Concentrations of Credit Risk

Concentrations of Credit Risk
12 Months Ended
Dec. 26, 2015
Risks and Uncertainties [Abstract]  
Concentrations of Credit Risk [Text Block]
Note 7: Concentrations of Credit Risk
Financial instruments that potentially subject us to concentrations of credit risk consist principally of investments in debt instruments, derivative financial instruments, loans receivable, reverse repurchase agreements, and trade receivables. When possible, we enter into master netting arrangements with counterparties to mitigate credit risk in derivative transactions. A master netting arrangement may allow counterparties to net settle amounts owed to each other as a result of multiple, separate derivative transactions. For presentation on our consolidated balance sheets, we do not offset fair value amounts recognized for derivative instruments under master netting arrangements.
We generally place investments with high-credit-quality counterparties and, by policy, we limit the amount of credit exposure to any one counterparty based on our analysis of that counterparty’s relative credit standing. Substantially all of our investments in debt instruments are in A/A2 or better rated issuances, and a substantial majority of the issuances are rated AA-/Aa3 or better. Our investment policy requires substantially all investments with original maturities at the time of investment of up to six months to be rated at least A-2/P-2 by Standard & Poor’s/Moody’s, and specifies a higher minimum rating for investments with longer maturities. For instance, investments with maturities of greater than three years generally require a minimum rating of AA-/Aa3 at the time of investment. Government regulations imposed on investment alternatives of our non-U.S. subsidiaries, or the absence of A-rated counterparties in certain countries, result in some minor exceptions. Credit-rating criteria for derivative instruments are similar to those for other investments. Due to master netting arrangements, the amounts subject to credit risk related to derivative instruments are generally limited to the amounts, if any, by which the counterparty’s obligations exceed our obligations with that counterparty. As of December 26, 2015, our total credit exposure to any single counterparty, excluding money market funds invested in U.S. treasury and U.S. agency securities and reverse repurchase agreements collateralized by treasury and agency securities, did not exceed $500 million. To further reduce credit risk, we obtain and secure available collateral from counterparties against obligations, including securities lending transactions, when we deem it appropriate.

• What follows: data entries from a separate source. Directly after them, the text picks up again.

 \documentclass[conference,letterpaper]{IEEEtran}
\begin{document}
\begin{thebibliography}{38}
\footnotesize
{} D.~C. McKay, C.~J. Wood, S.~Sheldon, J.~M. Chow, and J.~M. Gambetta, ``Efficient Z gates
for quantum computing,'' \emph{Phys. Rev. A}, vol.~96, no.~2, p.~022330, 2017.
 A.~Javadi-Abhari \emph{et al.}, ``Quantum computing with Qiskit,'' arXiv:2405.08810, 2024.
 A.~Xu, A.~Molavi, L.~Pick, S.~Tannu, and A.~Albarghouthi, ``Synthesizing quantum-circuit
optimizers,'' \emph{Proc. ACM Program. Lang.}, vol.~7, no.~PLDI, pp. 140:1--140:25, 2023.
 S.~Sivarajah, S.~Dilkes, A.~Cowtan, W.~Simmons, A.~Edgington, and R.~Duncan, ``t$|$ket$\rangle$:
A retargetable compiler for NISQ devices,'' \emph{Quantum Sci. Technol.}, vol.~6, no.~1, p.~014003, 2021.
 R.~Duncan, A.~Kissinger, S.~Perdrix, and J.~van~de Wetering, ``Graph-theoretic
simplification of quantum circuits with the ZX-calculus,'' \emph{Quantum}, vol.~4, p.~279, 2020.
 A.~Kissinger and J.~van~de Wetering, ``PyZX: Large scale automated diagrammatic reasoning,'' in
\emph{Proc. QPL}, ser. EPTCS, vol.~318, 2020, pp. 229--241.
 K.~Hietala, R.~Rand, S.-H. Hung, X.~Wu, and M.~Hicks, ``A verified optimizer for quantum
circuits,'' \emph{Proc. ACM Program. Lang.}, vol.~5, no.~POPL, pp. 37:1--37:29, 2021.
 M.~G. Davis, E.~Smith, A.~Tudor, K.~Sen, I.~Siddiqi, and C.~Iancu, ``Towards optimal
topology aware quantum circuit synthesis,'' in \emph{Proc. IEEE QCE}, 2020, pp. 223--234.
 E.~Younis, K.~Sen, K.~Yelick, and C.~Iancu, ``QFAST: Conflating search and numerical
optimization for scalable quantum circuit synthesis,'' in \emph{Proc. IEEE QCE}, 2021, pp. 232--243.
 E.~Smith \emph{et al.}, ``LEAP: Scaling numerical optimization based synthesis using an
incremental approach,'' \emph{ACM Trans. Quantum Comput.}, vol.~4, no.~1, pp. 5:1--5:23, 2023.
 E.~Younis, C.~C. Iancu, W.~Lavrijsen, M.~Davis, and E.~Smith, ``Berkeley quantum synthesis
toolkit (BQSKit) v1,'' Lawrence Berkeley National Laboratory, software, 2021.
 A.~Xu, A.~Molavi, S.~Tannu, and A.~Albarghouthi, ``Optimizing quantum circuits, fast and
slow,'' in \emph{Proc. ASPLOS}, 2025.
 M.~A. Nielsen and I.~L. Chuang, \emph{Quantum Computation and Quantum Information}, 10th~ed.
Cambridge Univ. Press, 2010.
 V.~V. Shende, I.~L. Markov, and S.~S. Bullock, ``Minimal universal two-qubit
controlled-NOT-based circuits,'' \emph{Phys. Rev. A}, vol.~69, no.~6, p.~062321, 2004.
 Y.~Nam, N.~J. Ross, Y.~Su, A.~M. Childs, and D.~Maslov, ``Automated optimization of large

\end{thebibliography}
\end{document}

A substantial majority of our trade receivables are derived from sales to original equipment manufacturers and original design manufacturers. We also have accounts receivable derived from sales to industrial and communications equipment manufacturers in the computing and communications industries. Hewlett-Packard Company, our largest customer in 2014, separated into HP Inc. and Hewlett Packard Enterprise Company on November 1, 2015. These entities, together with Dell Inc. and Lenovo Group Limited, represent our largest customers. Collectively, these customers accounted for 46% of net revenue for 2015 (46% for 2014 and 44% for 2013) and 49% of net accounts receivable as of December 26, 2015 (43% as of December 27, 2014). We believe that the net accounts receivable balances from these largest customers do not represent a significant credit risk, based on cash flow forecasts, balance sheet analysis, and past collection experience.

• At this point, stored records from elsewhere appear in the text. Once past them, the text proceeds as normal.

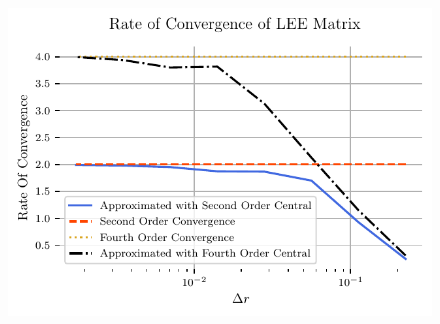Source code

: \documentclass{article}
\begin{document}
\begin{figure}
    \centering
    \includegraphics[width=\textwidth]{tex-outputs/LEE_ROC.pdf}
\end{figure}
\end{document}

We have adopted credit policies and standards intended to accommodate industry growth and inherent risk. We believe that credit risks are moderated by the financial stability of our major customers. We assess credit risk through quantitative and qualitative analysis. From this analysis, we establish shipping and credit limits, and determine whether we will seek to use one or more credit support protection devices, such as obtaining a parent guarantee, standby letter of credit, or credit insurance.